__What you have to do__. In the entries below, find the lines with the word "wiki" and copy them.

__Stored data__.
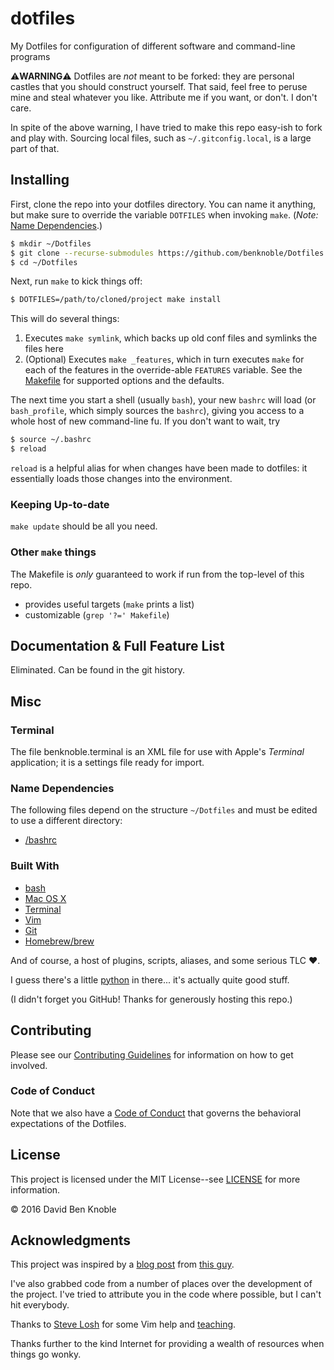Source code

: # dotfiles

My Dotfiles for configuration of different software and command-line programs

:warning:**WARNING**:warning: Dotfiles are _not_ meant to be forked: they are
personal castles that you should construct yourself. That said, feel free to
peruse mine and steal whatever you like. Attribute me if you want, or don't. I
don't care.

In spite of the above warning, I have tried to make this repo easy-ish to fork
and play with. Sourcing local files, such as `~/.gitconfig.local`, is a large
part of that.

## Installing

First, clone the repo into your dotfiles directory. You can name it anything,
but make sure to override the variable `DOTFILES` when invoking `make`. (_Note:_
[Name Dependencies](#name-dependencies).)

```bash
$ mkdir ~/Dotfiles
$ git clone --recurse-submodules https://github.com/benknoble/Dotfiles.git ~/Dotfiles
$ cd ~/Dotfiles
```

Next, run `make` to kick things off:

```bash
$ DOTFILES=/path/to/cloned/project make install
```

This will do several things:

1. Executes `make symlink`, which backs up old conf files and symlinks
   the files here
2. (Optional) Executes `make _features`, which in turn executes `make` for each
   of the features in the override-able `FEATURES` variable. See the
   [Makefile](/Makefile) for supported options and the defaults.

The next time you start a shell (usually `bash`), your new `bashrc` will load
(or `bash_profile`, which simply sources the `bashrc`), giving you access to a
whole host of new command-line fu. If you don't want to wait, try

```bash
$ source ~/.bashrc
$ reload
```

`reload` is a helpful alias for when changes have been made to dotfiles: it
essentially loads those changes into the environment.

### Keeping Up-to-date

`make update` should be all you need.

### Other `make` things

The Makefile is _only_ guaranteed to work if run from the top-level of this
repo.

- provides useful targets (`make` prints a list)
- customizable (`grep '?=' Makefile`)

## Documentation & Full Feature List

Eliminated. Can be found in the git history.

## Misc

### Terminal

The file benknoble.terminal is an XML file for use with Apple's *Terminal*
application; it is a settings file ready for import.

### Name Dependencies

The following files depend on the structure `~/Dotfiles` and must be edited to
use a different directory:

- [/bashrc](/links/bashrc)

### Built With

* [bash](https://www.gnu.org/software/bash/)
* [Mac OS X](https://en.wikipedia.org/wiki/OS_X_El_Capitan)
* [Terminal](https://en.wikipedia.org/wiki/Terminal_(macOS))
* [Vim](https://github.com/vim/vim)
* [Git](https://git-scm.com)
* [Homebrew/brew](https://brew.sh)

And of course, a host of plugins, scripts, aliases, and some serious TLC :heart:.

I guess there's a little [python](https://www.python.org) in there... it's
actually quite good stuff.

(I didn't forget you GitHub! Thanks for generously hosting this repo.)

## Contributing

Please see our [Contributing Guidelines](/CONTRIBUTING.md) for information on
how to get involved.

### Code of Conduct

Note that we also have a [Code of Conduct](/CODE_OF_CONDUCT.md) that governs the
behavioral expectations of the Dotfiles.

## License

This project is licensed under the MIT License--see [LICENSE](/LICENSE) for more
information.

© 2016 David Ben Knoble

## Acknowledgments

This project was inspired by a [blog
post](http://blog.smalleycreative.com/tutorials/using-git-and-github-to-manage-your-dotfiles/)
from [this guy](https://github.com/michaeljsmalley).

I've also grabbed code from a number of places over the development of the
project. I've tried to attribute you in the code where possible, but I can't hit
everybody.

Thanks to [Steve Losh](http://stevelosh.com/blog/2010/09/coming-home-to-vim/)
for some Vim help and [teaching](http://learnvimscriptthehardway.stevelosh.com).

Thanks further to the kind Internet for providing a wealth of resources when
things go wonky.
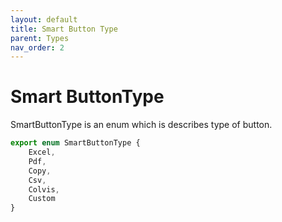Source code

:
 ```yaml
---
layout: default
title: Smart Button Type
parent: Types
nav_order: 2
---
```


# Smart ButtonType

SmartButtonType is an enum which is describes type of button.

```javascript
export enum SmartButtonType {
    Excel,
    Pdf,
    Copy,
    Csv,
    Colvis,
    Custom
}
```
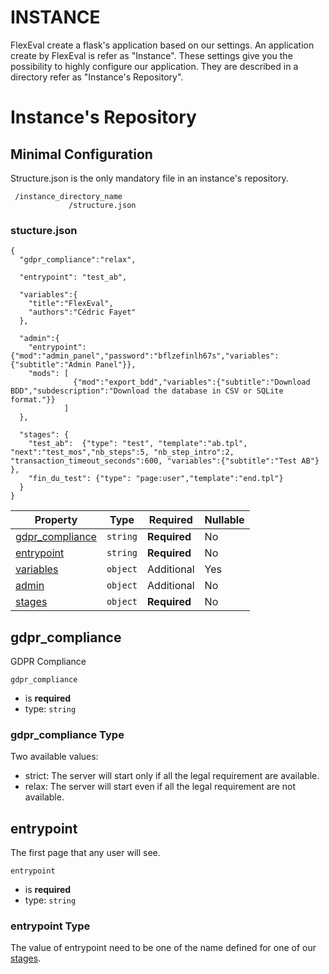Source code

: # INSTANCE #

FlexEval create a flask's application based on our settings.
An application create by FlexEval is refer as "Instance".
These settings give you the possibility to highly configure our application.
They are described in a directory refer as "Instance's Repository".

# Instance's Repository

## Minimal Configuration

Structure.json is the only mandatory file in an instance's repository.

```
 /instance_directory_name
             /structure.json
```

### stucture.json

```
{
  "gdpr_compliance":"relax",

  "entrypoint": "test_ab",

  "variables":{
    "title":"FlexEval",
    "authors":"Cédric Fayet"
  },

  "admin":{
    "entrypoint":{"mod":"admin_panel","password":"bflzefinlh67s","variables":{"subtitle":"Admin Panel"}},
    "mods": [
              {"mod":"export_bdd","variables":{"subtitle":"Download BDD","subdescription":"Download the database in CSV or SQLite format."}}
            ]
  },

  "stages": {
    "test_ab":  {"type": "test", "template":"ab.tpl", "next":"test_mos","nb_steps":5, "nb_step_intro":2,  "transaction_timeout_seconds":600, "variables":{"subtitle":"Test AB"} },
    "fin_du_test": {"type": "page:user","template":"end.tpl"}
  }
}
```


| Property              | Type     | Required     | Nullable |
| --------------------- | -------- | ------------ | -------- |
| [gdpr_compliance](##gdpr_compliance) | `string` | **Required** | No|
| [entrypoint](##entrypoint) | `string` | **Required** | No |
| [variables](##variables) | `object` | Additional | Yes |
| [admin](##admin) | `object` | Additional | No |
| [stages](##stages) | `object` | **Required** | No |

## gdpr_compliance

GDPR Compliance

`gdpr_compliance`

- is **required**
- type: `string`

### gdpr_compliance Type

Two available values:
- strict: The server will start only if all the legal requirement are available.
- relax: The server will start even if all the legal requirement are not available.


## entrypoint

The first page that any user will see.

`entrypoint`

- is **required**
- type: `string`

### entrypoint Type

The value of entrypoint need to be one of the name defined for one of our [stages](##stages).
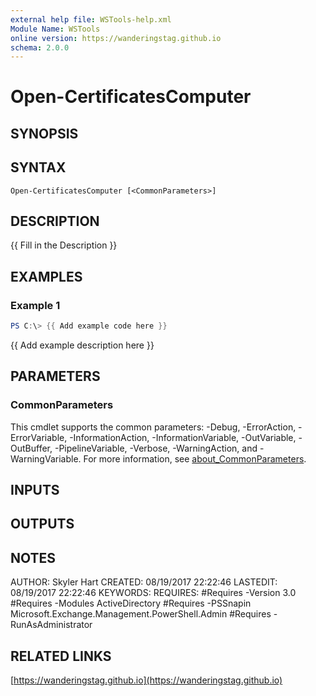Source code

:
 ```yaml
---
external help file: WSTools-help.xml
Module Name: WSTools
online version: https://wanderingstag.github.io
schema: 2.0.0
---
```


# Open-CertificatesComputer

## SYNOPSIS

## SYNTAX

```
Open-CertificatesComputer [<CommonParameters>]
```

## DESCRIPTION
{{ Fill in the Description }}

## EXAMPLES

### Example 1
```powershell
PS C:\> {{ Add example code here }}
```

{{ Add example description here }}

## PARAMETERS

### CommonParameters
This cmdlet supports the common parameters: -Debug, -ErrorAction, -ErrorVariable, -InformationAction, -InformationVariable, -OutVariable, -OutBuffer, -PipelineVariable, -Verbose, -WarningAction, and -WarningVariable. For more information, see [about_CommonParameters](http://go.microsoft.com/fwlink/?LinkID=113216).

## INPUTS

## OUTPUTS

## NOTES
AUTHOR: Skyler Hart
CREATED: 08/19/2017 22:22:46
LASTEDIT: 08/19/2017 22:22:46
KEYWORDS:
REQUIRES:
    #Requires -Version 3.0
    #Requires -Modules ActiveDirectory
    #Requires -PSSnapin Microsoft.Exchange.Management.PowerShell.Admin
    #Requires -RunAsAdministrator

## RELATED LINKS

[https://wanderingstag.github.io](https://wanderingstag.github.io)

__Expected answer__.
* [Mac OS X](https://en.wikipedia.org/wiki/OS_X_El_Capitan)
* [Terminal](https://en.wikipedia.org/wiki/Terminal_(macOS))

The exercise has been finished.